What to do:
Only the lines below from the one containing "that $a > 0$" to the one containing "p_m^n = kp$" should be repeated, both included and unchanged.

Input material:
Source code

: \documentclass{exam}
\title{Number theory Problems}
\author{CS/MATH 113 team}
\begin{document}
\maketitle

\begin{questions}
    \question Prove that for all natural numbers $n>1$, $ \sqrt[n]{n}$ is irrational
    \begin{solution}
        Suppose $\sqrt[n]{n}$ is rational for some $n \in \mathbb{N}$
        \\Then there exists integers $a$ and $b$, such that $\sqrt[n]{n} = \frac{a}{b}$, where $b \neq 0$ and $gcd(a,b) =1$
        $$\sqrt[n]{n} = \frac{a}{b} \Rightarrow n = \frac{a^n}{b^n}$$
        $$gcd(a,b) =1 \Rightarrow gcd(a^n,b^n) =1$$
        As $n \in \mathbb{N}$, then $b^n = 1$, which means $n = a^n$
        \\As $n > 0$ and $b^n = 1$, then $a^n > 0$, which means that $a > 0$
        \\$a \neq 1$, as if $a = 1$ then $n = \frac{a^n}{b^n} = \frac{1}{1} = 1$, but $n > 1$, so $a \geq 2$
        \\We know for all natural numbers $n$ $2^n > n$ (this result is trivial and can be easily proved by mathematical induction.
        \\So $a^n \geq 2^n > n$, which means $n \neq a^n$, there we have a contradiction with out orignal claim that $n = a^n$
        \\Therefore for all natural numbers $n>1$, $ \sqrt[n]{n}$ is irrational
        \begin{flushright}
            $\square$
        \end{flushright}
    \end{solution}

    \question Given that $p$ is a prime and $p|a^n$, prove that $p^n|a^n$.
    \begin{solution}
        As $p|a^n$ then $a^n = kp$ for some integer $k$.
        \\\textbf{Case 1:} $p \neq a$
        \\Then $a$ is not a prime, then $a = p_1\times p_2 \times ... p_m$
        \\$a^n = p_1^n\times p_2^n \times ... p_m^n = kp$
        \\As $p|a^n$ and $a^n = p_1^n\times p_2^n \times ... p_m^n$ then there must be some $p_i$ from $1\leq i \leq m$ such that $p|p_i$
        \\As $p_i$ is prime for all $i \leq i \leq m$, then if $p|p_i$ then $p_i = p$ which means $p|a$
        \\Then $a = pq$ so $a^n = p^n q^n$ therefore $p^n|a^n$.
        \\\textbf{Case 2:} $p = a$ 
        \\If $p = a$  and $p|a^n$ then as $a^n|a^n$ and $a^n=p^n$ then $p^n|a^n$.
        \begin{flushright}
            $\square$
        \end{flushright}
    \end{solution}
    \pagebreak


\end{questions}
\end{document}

Solution to the exercise:
        \\As $n > 0$ and $b^n = 1$, then $a^n > 0$, which means that $a > 0$
        \\$a \neq 1$, as if $a = 1$ then $n = \frac{a^n}{b^n} = \frac{1}{1} = 1$, but $n > 1$, so $a \geq 2$
        \\We know for all natural numbers $n$ $2^n > n$ (this result is trivial and can be easily proved by mathematical induction.
        \\So $a^n \geq 2^n > n$, which means $n \neq a^n$, there we have a contradiction with out orignal claim that $n = a^n$
        \\Therefore for all natural numbers $n>1$, $ \sqrt[n]{n}$ is irrational
        \begin{flushright}
            $\square$
        \end{flushright}
    \end{solution}

    \question Given that $p$ is a prime and $p|a^n$, prove that $p^n|a^n$.
    \begin{solution}
        As $p|a^n$ then $a^n = kp$ for some integer $k$.
        \\\textbf{Case 1:} $p \neq a$
        \\Then $a$ is not a prime, then $a = p_1\times p_2 \times ... p_m$
        \\$a^n = p_1^n\times p_2^n \times ... p_m^n = kp$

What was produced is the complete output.